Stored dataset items
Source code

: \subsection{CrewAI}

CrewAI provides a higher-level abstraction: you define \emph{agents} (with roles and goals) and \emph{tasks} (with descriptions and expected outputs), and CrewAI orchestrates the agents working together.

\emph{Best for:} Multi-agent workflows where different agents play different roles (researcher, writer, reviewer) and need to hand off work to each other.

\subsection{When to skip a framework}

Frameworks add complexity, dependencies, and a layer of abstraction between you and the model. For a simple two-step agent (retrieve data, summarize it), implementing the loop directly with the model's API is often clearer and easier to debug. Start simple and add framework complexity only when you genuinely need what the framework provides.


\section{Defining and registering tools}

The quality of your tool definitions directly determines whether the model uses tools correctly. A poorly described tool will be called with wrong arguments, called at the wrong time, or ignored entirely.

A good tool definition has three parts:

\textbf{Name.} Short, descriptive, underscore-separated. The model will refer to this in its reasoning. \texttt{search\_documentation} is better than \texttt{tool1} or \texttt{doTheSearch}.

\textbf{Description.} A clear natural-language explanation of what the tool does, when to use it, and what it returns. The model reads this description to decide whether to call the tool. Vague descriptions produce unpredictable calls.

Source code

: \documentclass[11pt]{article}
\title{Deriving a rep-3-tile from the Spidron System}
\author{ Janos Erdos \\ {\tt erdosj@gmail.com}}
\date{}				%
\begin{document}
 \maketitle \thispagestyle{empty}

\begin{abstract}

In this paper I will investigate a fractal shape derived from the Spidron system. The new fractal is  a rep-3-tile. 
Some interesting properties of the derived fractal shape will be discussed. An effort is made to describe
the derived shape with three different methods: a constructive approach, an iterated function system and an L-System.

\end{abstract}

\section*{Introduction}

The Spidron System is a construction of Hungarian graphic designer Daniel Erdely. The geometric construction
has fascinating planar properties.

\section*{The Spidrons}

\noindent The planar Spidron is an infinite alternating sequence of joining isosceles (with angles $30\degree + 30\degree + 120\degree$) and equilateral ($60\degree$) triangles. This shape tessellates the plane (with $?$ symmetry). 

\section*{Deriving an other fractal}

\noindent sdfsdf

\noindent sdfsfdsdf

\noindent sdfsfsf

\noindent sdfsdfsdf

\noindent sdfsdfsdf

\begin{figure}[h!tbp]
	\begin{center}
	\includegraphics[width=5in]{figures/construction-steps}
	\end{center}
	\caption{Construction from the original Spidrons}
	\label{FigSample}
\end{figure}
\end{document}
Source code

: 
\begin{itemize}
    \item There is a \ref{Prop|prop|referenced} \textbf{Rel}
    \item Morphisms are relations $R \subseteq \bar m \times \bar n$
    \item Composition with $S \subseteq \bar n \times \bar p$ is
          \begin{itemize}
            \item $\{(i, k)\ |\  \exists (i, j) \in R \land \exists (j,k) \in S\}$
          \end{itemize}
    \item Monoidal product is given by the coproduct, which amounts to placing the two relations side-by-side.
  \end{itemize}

▸ **ACTIVITY**:
Would you copy out every line in the records that includes the string "will"?

▸ **ANSWER BOX**:
The quality of your tool definitions directly determines whether the model uses tools correctly. A poorly described tool will be called with wrong arguments, called at the wrong time, or ignored entirely.
\textbf{Name.} Short, descriptive, underscore-separated. The model will refer to this in its reasoning. \texttt{search\_documentation} is better than \texttt{tool1} or \texttt{doTheSearch}.
In this paper I will investigate a fractal shape derived from the Spidron system. The new fractal is  a rep-3-tile. 
Some interesting properties of the derived fractal shape will be discussed. An effort is made to describe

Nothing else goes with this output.